OSU-03012 in combination with erlotinib suppresses the growth of EGFR inhibitor-resistant tumor xenografts in vivo. Athymic nude mice bearing established subcutaneous H1155 xenograft tumors were randomized to four groups (n = 10) that received the following treatments by gavage for the duration of the study: Vehicle, OSU-03012 at 100 mg/kg body weight q.d., erlotinib at 100 mg/kg q.d., or OSU-03012 combined with erlotinib both at 100 mg/kg q.d. (Combination). A, Kaplan-Meier survival curves are shown for each treatment group. Survival in the Combination group was significantly extended (P<0.05) in comparison to all other treatment groups. Tumors were measured once per week and survival analysis was performed with survival time defined as the time for tumors to reach 1,200 mm³. The log-rank test was used to calculate P values.
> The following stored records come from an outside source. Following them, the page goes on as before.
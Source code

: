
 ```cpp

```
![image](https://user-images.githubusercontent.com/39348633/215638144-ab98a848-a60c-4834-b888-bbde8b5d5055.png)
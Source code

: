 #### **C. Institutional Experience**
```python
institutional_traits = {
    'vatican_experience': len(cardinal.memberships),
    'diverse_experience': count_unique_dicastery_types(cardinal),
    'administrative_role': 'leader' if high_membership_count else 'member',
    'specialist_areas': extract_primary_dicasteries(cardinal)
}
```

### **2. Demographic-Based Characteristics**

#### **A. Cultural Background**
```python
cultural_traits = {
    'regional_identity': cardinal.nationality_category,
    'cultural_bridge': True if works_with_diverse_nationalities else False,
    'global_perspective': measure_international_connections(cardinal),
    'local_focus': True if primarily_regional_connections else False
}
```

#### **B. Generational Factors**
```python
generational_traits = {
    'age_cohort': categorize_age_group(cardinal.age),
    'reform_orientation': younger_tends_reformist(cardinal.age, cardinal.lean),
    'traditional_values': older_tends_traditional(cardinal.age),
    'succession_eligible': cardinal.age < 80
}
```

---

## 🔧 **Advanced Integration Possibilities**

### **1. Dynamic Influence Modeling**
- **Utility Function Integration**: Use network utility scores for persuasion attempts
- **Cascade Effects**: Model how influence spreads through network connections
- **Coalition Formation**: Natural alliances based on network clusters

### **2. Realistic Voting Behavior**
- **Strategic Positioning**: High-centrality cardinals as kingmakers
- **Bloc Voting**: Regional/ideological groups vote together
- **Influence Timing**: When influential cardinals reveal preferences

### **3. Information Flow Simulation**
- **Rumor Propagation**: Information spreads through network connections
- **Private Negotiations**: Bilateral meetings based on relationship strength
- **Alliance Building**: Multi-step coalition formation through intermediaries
B, effects of treatments on intratumoral biomarkers of drug activity in H1155 xenograft tumors. Athymic nude mice bearing established subcutaneous H1155 xenograft tumors were treated as described above for two weeks. Tumors were harvested at terminal sacrifice and intratumoral expression of phosphorylated ⁴⁷³Ser-Akt (p-Akt) and GADD153 were examined by immunohistochemistry in formalin-fixed, paraffin-embedded tissues (upper panel) and by immunoblotting of the homogenates of two representative H1155 tumors from each treatment group (lower panel). C, immunohistochemical evaluation of intratumoral proliferation and apoptosis in H1155 xenograft tumors. Tumors were harvested from mice treated as described above in B. Immunostaining for PCNA and cleaved caspase 3 in formalin-fixed, paraffin-embedded tumor tissues was performed, and apoptotic and proliferation indices were calculated as described in Materials and Methods. Upper panel, Immunohistochemistry showing PCNA and cleaved caspase 3 in H1155 tumors from each treatment group. Normal skin from vehicle-treated mice was included as control. Lower panel, Apoptotic and proliferation indices in H1155 tumors from each treatment group. Each bar represents the mean of five 400x fields ± SD.